What Causes Barrett's Esophagus?
Barrett's esophagus develops from chronic acid and bile exposure, damaging the normal esophageal lining. Repeated injury triggers a cellular transformation where normal squamous cells are replaced by more acid-resistant intestinal-type cells. While this represents an adaptive response, the transformed cells carry a significantly higher risk of malignant transformation.
Who Is at Risk?
- Long-standing GERD symptoms lasting more than 5 years
- Male sex: Barrett's esophagus is two to three times more common in men
- Age over 50
- Central obesity and smoking
- Family history of Barrett's esophagus or esophageal adenocarcinoma
- Presence of a hiatus hernia
What Are the Symptoms of Barrett's Esophagus?
Barrett's esophagus causes no distinctive symptoms beyond underlying GERD. Some patients paradoxically report reduced heartburn as metaplasia develops due to decreased pain sensitivity of the changed lining. The absence of distinctive symptoms means Barrett's esophagus cannot be diagnosed from symptoms alone and requires upper endoscopy with biopsy for confirmation.
How Is Barrett's Esophagus Diagnosed?
Upper Endoscopy and Biopsy
Upper endoscopy is used as the gold standard in diagnosing Barrett's esophagus. During an upper endoscopy, the gastroenterologist searches for the "salmon pink" color of Barrett's mucosa, which usually replaces the normal "pale pink" color of the esophagus. The presence of intestinal metaplasia or "goblet cells" is confirmed by biopsy.
The length of the Barrett's segment is classified as:
- Short-segment: Less than 3 cm in length
- Long-segment: 3 cm or more in length
Long-segment Barrett's carries a higher cancer risk than short-segment disease.
Who Should Be Screened?
According to the ACG (2022), endoscopic screening is recommended for men aged 50 or over with chronic GERD symptoms (more than 5 years) and at least two additional risk factors, including central obesity, smoking, or family history.

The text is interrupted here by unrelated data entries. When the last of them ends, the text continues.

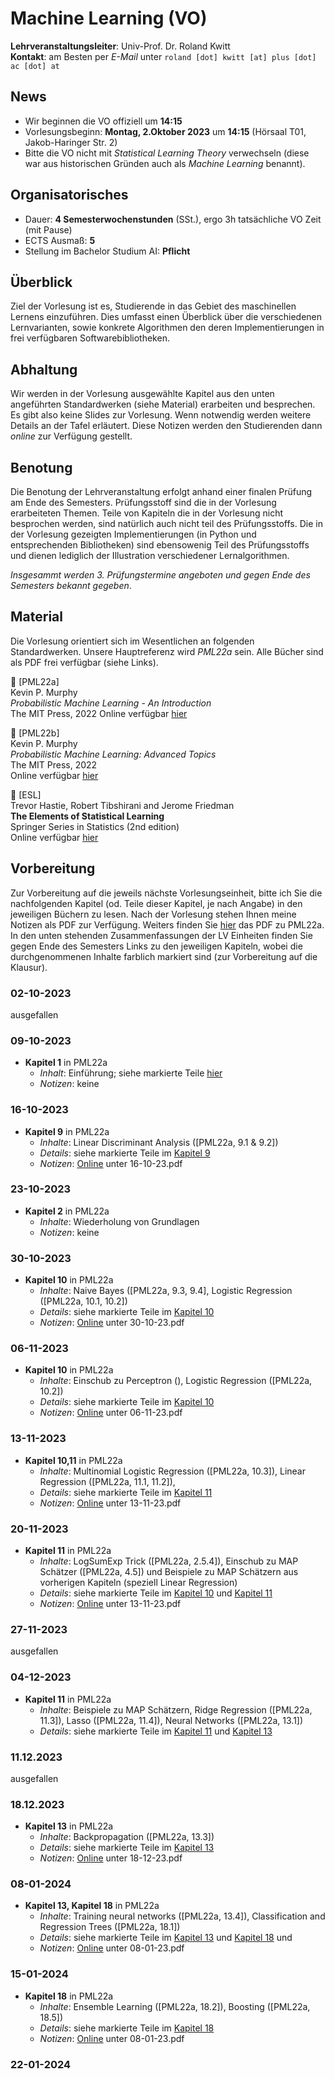# Machine Learning (VO)

**Lehrveranstaltungsleiter**: Univ-Prof. Dr. Roland Kwitt    
**Kontakt**: am Besten per *E-Mail* unter `roland [dot] kwitt [at] plus [dot] ac [dot] at`


## News

- Wir beginnen die VO offiziell um **14:15**
- Vorlesungsbeginn: **Montag, 2.Oktober 2023** um **14:15** (Hörsaal T01, Jakob-Haringer Str. 2)
- Bitte die VO nicht mit *Statistical Learning Theory* verwechseln (diese war aus historischen Gründen auch als *Machine Learning* benannt).

## Organisatorisches

- Dauer: **4 Semesterwochenstunden** (SSt.), ergo 3h tatsächliche VO Zeit (mit Pause)
- ECTS Ausmaß: **5**
- Stellung im Bachelor Studium AI: **Pflicht**

## Überblick

Ziel der Vorlesung ist es, Studierende in das Gebiet des maschinellen Lernens einzuführen. Dies umfasst einen Überblick über die verschiedenen Lernvarianten, sowie konkrete Algorithmen den deren Implementierungen in frei verfügbaren Softwarebibliotheken.

## Abhaltung

Wir werden in der Vorlesung ausgewählte Kapitel aus den unten angeführten 
Standardwerken (siehe Material) erarbeiten und besprechen. Es gibt also keine Slides zur Vorlesung. Wenn notwendig werden weitere Details an der Tafel erläutert. Diese Notizen werden den Studierenden dann *online* zur Verfügung gestellt. 

## Benotung

Die Benotung der Lehrveranstaltung erfolgt anhand einer finalen Prüfung am Ende des Semesters. Prüfungsstoff sind die in der Vorlesung erarbeiteten 
Themen. Teile von Kapiteln die in der Vorlesung nicht besprochen werden, sind natürlich auch nicht teil des Prüfungsstoffs. Die in der Vorlesung gezeigten Implementierungen (in Python und entsprechenden Bibliotheken) sind ebensowenig Teil des Prüfungsstoffs und dienen lediglich der Illustration verschiedener Lernalgorithmen.  

*Insgesammt werden 3. Prüfungstermine angeboten und gegen Ende des Semesters bekannt gegeben*.

## Material

Die Vorlesung orientiert sich im Wesentlichen an folgenden Standardwerken. Unsere Hauptreferenz wird *PML22a* sein. Alle Bücher sind als PDF frei verfügbar (siehe Links).

&#128216; [PML22a]    
Kevin P. Murphy     
*Probabilistic Machine Learning - An Introduction*     
The MIT Press, 2022 
Online verfügbar [hier](https://probml.github.io/pml-book/book1.html)

&#128216; [PML22b]    
Kevin P. Murphy     
*Probabilistic Machine Learning: Advanced Topics*     
The MIT Press, 2022        
Online verfügbar [hier](https://probml.github.io/pml-book/book2.html)

&#128216; [ESL]    
Trevor Hastie, Robert Tibshirani and Jerome Friedman     
**The Elements of Statistical Learning**    
Springer Series in Statistics (2nd edition)    
Online verfügbar [hier](https://hastie.su.domains/Papers/ESLII.pdf)

## Vorbereitung

Zur Vorbereitung auf die jeweils nächste Vorlesungseinheit, bitte ich Sie 
die nachfolgenden Kapitel (od. Teile dieser Kapitel, je nach Angabe) in den jeweiligen Büchern zu lesen. Nach der Vorlesung stehen Ihnen meine Notizen als PDF zur Verfügung. 
Weiters finden Sie [hier](https://drive.google.com/file/d/1Xj_4w2fgzvKFLAFQ7IkdoJQwkhe7Ocyz/view?usp=drive_link) das PDF zu PML22a. In den unten stehenden Zusammenfassungen der LV Einheiten finden Sie gegen Ende des Semesters Links zu den jeweiligen Kapiteln, wobei die durchgenommenen Inhalte farblich markiert sind (zur Vorbereitung auf die Klausur).

### 02-10-2023

ausgefallen

### 09-10-2023
- **Kapitel 1** in PML22a     
    - *Inhalt*: Einführung; siehe markierte Teile [hier]()
    - *Notizen*: keine

### 16-10-2023
- **Kapitel 9** in PML22a     
    - *Inhalte*: Linear Discriminant Analysis ([PML22a, 9.1 & 9.2])     
    - *Details*: siehe markierte Teile im [Kapitel 9]()
    - *Notizen*: [Online](https://drive.google.com/drive/folders/15svjMaN2Jx8Qer4yTKVOA6PZWTDiAmUQ?usp=sharing) unter 16-10-23.pdf

### 23-10-2023
- **Kapitel 2** in PML22a     
    - *Inhalte*: Wiederholung von Grundlagen
    - *Notizen*: keine

### 30-10-2023
- **Kapitel 10** in PML22a     
    - *Inhalte*: Naive Bayes ([PML22a, 9.3, 9.4], Logistic Regression ([PML22a, 10.1, 10.2])
    - *Details*: siehe markierte Teile im [Kapitel 10]() 
    - *Notizen*: [Online](https://drive.google.com/drive/folders/15svjMaN2Jx8Qer4yTKVOA6PZWTDiAmUQ?usp=sharing) unter 30-10-23.pdf

### 06-11-2023
- **Kapitel 10** in PML22a     
    - *Inhalte*: Einschub zu Perceptron (), Logistic Regression ([PML22a, 10.2]) 
    - *Details*: siehe markierte Teile im [Kapitel 10]() 
    - *Notizen*: [Online](https://drive.google.com/drive/folders/15svjMaN2Jx8Qer4yTKVOA6PZWTDiAmUQ?usp=sharing) unter 06-11-23.pdf

### 13-11-2023
- **Kapitel 10,11** in PML22a     
    - *Inhalte*: Multinomial Logistic Regression ([PML22a, 10.3]), Linear Regression ([PML22a, 11.1, 11.2]),
    - *Details*: siehe markierte Teile im [Kapitel 11]()
    - *Notizen*: [Online](https://drive.google.com/drive/folders/15svjMaN2Jx8Qer4yTKVOA6PZWTDiAmUQ?usp=sharing) unter 13-11-23.pdf

### 20-11-2023	
- **Kapitel 11** in	PML22a
    - *Inhalte*:  LogSumExp Trick ([PML22a, 2.5.4]), Einschub zu MAP Schätzer ([PML22a, 4.5]) und Beispiele zu MAP Schätzern aus vorherigen Kapiteln (speziell Linear Regression)
    - *Details*: siehe markierte Teile im [Kapitel 10]() und [Kapitel 11]()
    - *Notizen*: [Online](https://drive.google.com/drive/folders/15svjMaN2Jx8Qer4yTKVOA6PZWTDiAmUQ?usp=sharing) unter 13-11-23.pdf 

### 27-11-2023	

ausgefallen

### 04-12-2023
- **Kapitel 11** in	PML22a
    - *Inhalte*:  Beispiele zu MAP Schätzern, Ridge Regression ([PML22a, 11.3]), Lasso ([PML22a, 11.4]), Neural Networks ([PML22a, 13.1])
    - *Details*: siehe markierte Teile im [Kapitel 11]() und [Kapitel 13]()

### 11.12.2023
ausgefallen

### 18.12.2023

- **Kapitel 13** in	PML22a
    - *Inhalte*: Backpropagation ([PML22a, 13.3])
    - *Details*: siehe markierte Teile im [Kapitel 13]() 
    - *Notizen*: [Online](https://drive.google.com/drive/folders/15svjMaN2Jx8Qer4yTKVOA6PZWTDiAmUQ?usp=sharing) unter 18-12-23.pdf 

### 08-01-2024

- **Kapitel 13, Kapitel 18** in	PML22a
    - *Inhalte*:  Training neural networks ([PML22a, 13.4]), Classification and Regression Trees ([PML22a, 18.1])
    - *Details*: siehe markierte Teile im [Kapitel 13]() und [Kapitel 18]() und  
    - *Notizen*: [Online](https://drive.google.com/drive/folders/15svjMaN2Jx8Qer4yTKVOA6PZWTDiAmUQ?usp=sharing) unter 08-01-23.pdf 

### 15-01-2024

- **Kapitel 18** in	PML22a
    - *Inhalte*: Ensemble Learning ([PML22a, 18.2]), Boosting ([PML22a, 18.5]) 
    - *Details*: siehe markierte Teile im [Kapitel 18]() 
    - *Notizen*: [Online](https://drive.google.com/drive/folders/15svjMaN2Jx8Qer4yTKVOA6PZWTDiAmUQ?usp=sharing) unter 08-01-23.pdf 


### 22-01-2024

What Is Dysplasia in Barrett's Esophagus?
Dysplasia refers to precancerous cellular changes within Barrett's segment. Dysplasia grade directly affects the management of the patient:
- No dysplasia: The annual cancer risk is approximately 0.3 percent
- Low-grade dysplasia: The annual cancer risk is approximately 0.5 to 1 percent
- High-grade dysplasia: The annual cancer risk is approximately 5 to 10 percent
A repeat evaluation by a second pathologist should be considered for all cases of dysplasia, as this carries significant clinical implications.

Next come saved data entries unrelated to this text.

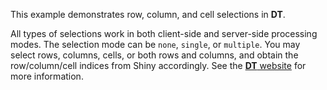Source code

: This example demonstrates row, column, and cell selections in **DT**.

All types of selections work in both client-side and server-side processing 
modes. The selection mode can be `none`, `single`, or `multiple`. You may select
rows, columns, cells, or both rows and columns, and obtain the row/column/cell 
indices from Shiny accordingly. See the [**DT**
website](http://rstudio.github.io/DT/shiny.html) for more information.
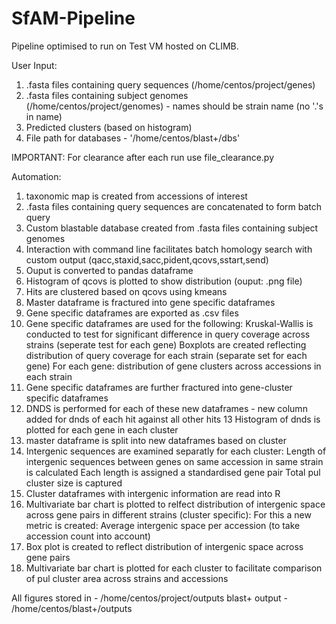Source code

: # SfAM-Pipeline
Pipeline optimised to run on Test VM hosted on CLIMB.

User Input: 
1. .fasta files containing query sequences (/home/centos/project/genes)
2. .fasta files containing subject genomes (/home/centos/project/genomes) - names should be strain name (no '.'s in name)
3. Predicted clusters (based on histogram)
4. File path for databases - '/home/centos/blast+/dbs'

IMPORTANT: For clearance after each run use file_clearance.py

Automation:
1. taxonomic map is created from accessions of interest
2. .fasta files containing query sequences are concatenated to form batch query
3. Custom blastable database created from .fasta files containing subject genomes
4. Interaction with command line facilitates batch homology search with custom output (qacc,staxid,sacc,pident,qcovs,sstart,send)
5. Ouput is converted to pandas dataframe 
6. Histogram of qcovs is plotted to show distribution (ouput: .png file)
7. Hits are clustered based on qcovs using kmeans
8. Master dataframe is fractured into gene specific dataframes
9. Gene specific dataframes are exported as .csv files
10. Gene specific dataframes are used for the following:
      Kruskal-Wallis is conducted to test for significant difference in query coverage across strains (seperate test for each gene)
      Boxplots are created reflecting distribution of query coverage for each strain (separate set for each gene) 
      For each gene: distribution of gene clusters across accessions in each strain 
11. Gene specific dataframes are further fractured into gene-cluster specific dataframes
12. DNDS is performed for each of these new dataframes - new column added for dnds of each hit against all other hits 
13 Histogram of dnds is plotted for each gene in each cluster
14. master dataframe is split into new dataframes based on cluster
15. Intergenic sequences are examined separatly for each cluster:
      Length of intergenic sequences between genes on same accession in same strain is calculated
      Each length is assigned a standardised gene pair
      Total pul cluster size is captured
16. Cluster dataframes with intergenic information are read into R
17. Multivariate bar chart is plotted to relfect distribution of intergenic space across gene pairs in different strains (cluster specific):
      For this a new metric is created: Average intergenic space per accession (to take accession count into account)
18. Box plot is created to reflect distribution of intergenic space across gene pairs
19. Multivariate bar chart is plotted for each cluster to facilitate comparison of pul cluster area across strains and accessions

All figures stored in - /home/centos/project/outputs
blast+ output - /home/centos/blast+/outputs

How Is Barrett's Esophagus Monitored and Treated?
Endoscopic Surveillance
Regular endoscopic surveillance detects dysplasia at an early treatable stage. ACG (2022) recommended surveillance intervals:
- No dysplasia: Endoscopy every 3 to 5 years
- Low-grade dysplasia: Endoscopy every 6 to 12 months or endoscopic eradication therapy
- High-grade dysplasia: Endoscopic eradication therapy rather than continued surveillance
Acid Suppression Therapy
Long-term PPI therapy reduces acid exposure to the Barrett's segment and may slow dysplasia progression. According to Gut (2014), PPI use is associated with significantly reduced dysplasia and cancer progression risk in Barrett's esophagus patients.

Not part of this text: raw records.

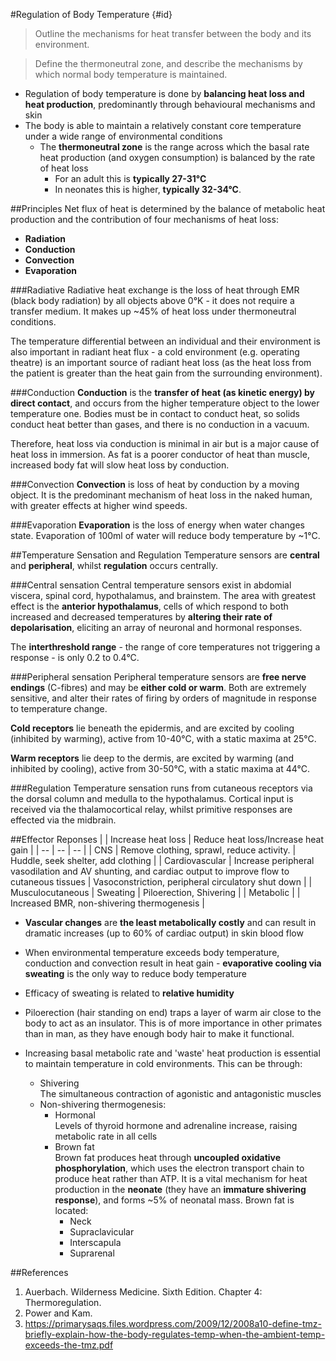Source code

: #Regulation of Body Temperature {#id}
> Outline the mechanisms for heat transfer between the body and its environment.

<!--></!-->

> Define the thermoneutral zone, and describe the mechanisms by which normal body temperature is maintained.

* Regulation of body temperature is done by **balancing heat loss and heat production**, predominantly through behavioural mechanisms and skin
* The body is able to maintain a relatively constant core temperature under a wide range of environmental conditions
  * The **thermoneutral zone** is the range across which the basal rate heat production (and oxygen consumption) is balanced by the rate of heat loss
    * For an adult this is **typically 27-31°C**
    * In neonates this is higher, **typically 32-34°C**.

##Principles
Net flux of heat is determined by the balance of metabolic heat production and the contribution of four mechanisms of heat loss:
* **Radiation**
* **Conduction**
* **Convection**
* **Evaporation**

###Radiative
Radiative heat exchange is the loss of heat through EMR (black body radiation) by all objects above 0°K - it does not require a transfer medium. It makes up ~45% of heat loss under thermoneutral conditions.

The temperature differential between an individual and their environment is also important in radiant heat flux - a cold environment (e.g. operating theatre) is an important source of radiant heat loss (as the heat loss from the patient is greater than the heat gain from the surrounding environment).

###Conduction
**Conduction** is the **transfer of heat (as kinetic energy) by direct contact**, and occurs from the higher temperature object to the lower temperature one. Bodies must be in contact to conduct heat, so solids conduct heat better than gases, and there is no conduction in a vacuum.

Therefore, heat loss via conduction is minimal in air but is a major cause of heat loss in immersion. As fat is a poorer conductor of heat than muscle, increased body fat will slow heat loss by conduction.

###Convection
**Convection** is loss of heat by conduction by a moving object. It is the predominant mechanism of heat loss in the naked human, with greater effects at higher wind speeds.

###Evaporation
**Evaporation** is the loss of energy when water changes state. Evaporation of 100ml of water will reduce body temperature by ~1°C.

##Temperature Sensation and Regulation
Temperature sensors are **central** and **peripheral**, whilst **regulation** occurs centrally. 

###Central sensation
Central temperature sensors exist in abdomial viscera, spinal cord, hypothalamus, and brainstem. The area with greatest effect is the **anterior hypothalamus**, cells of which respond to both increased and decreased temperatures by **altering their rate of depolarisation**, eliciting an array of neuronal and hormonal responses.

The **interthreshold range** - the range of core temperatures not triggering a response - is only 0.2 to 0.4°C.

###Peripheral sensation
Peripheral temperature sensors are **free nerve endings** (C-fibres) and may be **either cold or warm**. Both are extremely sensitive, and alter their rates of firing by orders of magnitude in response to temperature change.

**Cold receptors** lie beneath the epidermis, and are excited by cooling (inhibited by warming), active from 10-40°C, with a static maxima at 25°C.

**Warm receptors** lie deep to the dermis, are excited by warming (and inhibited by cooling), active from 30-50°C, with a static maxima at 44°C.


###Regulation
Temperature sensation runs from cutaneous receptors via the dorsal column and medulla to the hypothalamus. Cortical input is received via the thalamocortical relay, whilst primitive responses are effected via the midbrain.

##Effector Reponses
|  | Increase heat loss | Reduce heat loss/Increase heat gain |
| -- | -- | -- |
| CNS | Remove clothing, sprawl, reduce activity. | Huddle, seek shelter, add clothing |
| Cardiovascular | Increase peripheral vasodilation and AV shunting, and cardiac output to improve flow to cutaneous tissues | Vasoconstriction, peripheral circulatory shut down |
| Musculocutaneous | Sweating | Piloerection, Shivering |
| Metabolic |  | Increased BMR, non-shivering thermogenesis |

* **Vascular changes** are **the least metabolically costly** and can result in dramatic increases (up to 60% of cardiac output) in skin blood flow
* When environmental temperature exceeds body temperature, conduction and convection result in heat gain - **evaporative cooling via sweating** is the only way to reduce body temperature
* Efficacy of sweating is related to **relative humidity**

* Piloerection (hair standing on end) traps a layer of warm air close to the body to act as an insulator. This is of more importance in other primates than in man, as they have enough body hair to make it functional. 


* Increasing basal metabolic rate and 'waste' heat production is essential to maintain temperature in cold environments. This can be through:
  * Shivering  
    The simultaneous contraction of agonistic and antagonistic muscles
  * Non-shivering thermogenesis:
    * Hormonal  
    Levels of thyroid hormone and adrenaline increase, raising metabolic rate in all cells
    * Brown fat  
    Brown fat produces heat through **uncoupled oxidative phosphorylation**, which uses the electron transport chain to produce heat rather than ATP. It is a vital mechanism for heat production in the **neonate** (they have an **immature shivering response**), and forms ~5% of neonatal mass. Brown fat is located:
      * Neck
      * Supraclavicular
      * Interscapula
      * Suprarenal


##References
1. Auerbach. Wilderness Medicine. Sixth Edition. Chapter 4: Thermoregulation.
2. Power and Kam.
3. https://primarysaqs.files.wordpress.com/2009/12/2008a10-define-tmz-briefly-explain-how-the-body-regulates-temp-when-the-ambient-temp-exceeds-the-tmz.pdf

Endoscopic Eradication Therapy
Radiofrequency Ablation (RFA)
RFA is the gold standard endoscopic treatment for dysplastic Barrett's esophagus. Controlled heat energy destroys abnormal Barrett's tissue while preserving the underlying esophageal structure. Normal squamous epithelium regenerates under continued PPI therapy. According to the NEJM (2009), RFA achieves complete dysplasia eradication in approximately 90 percent of patients.
Endoscopic Mucosal Resection (EMR)
EMR removes visible nodules or raised areas within the Barrett's segment containing early cancer or high-grade dysplasia.This is often used in conjunction with RFA for the residual flat Barrett's esophagus following nodule removal.
Conclusion
Barrett's esophagus is the most important long-term GERD complication and the primary pathway through which GERD leads to esophageal cancer. Early identification through screening, consistent PPI therapy, regular surveillance endoscopy, and timely endoscopic eradication of dysplasia are the most effective strategies for preventing esophageal adenocarcinoma.
If you have had long-standing GERD symptoms without endoscopic evaluation, discuss Barrett's esophagus screening with your gastroenterologist without delay.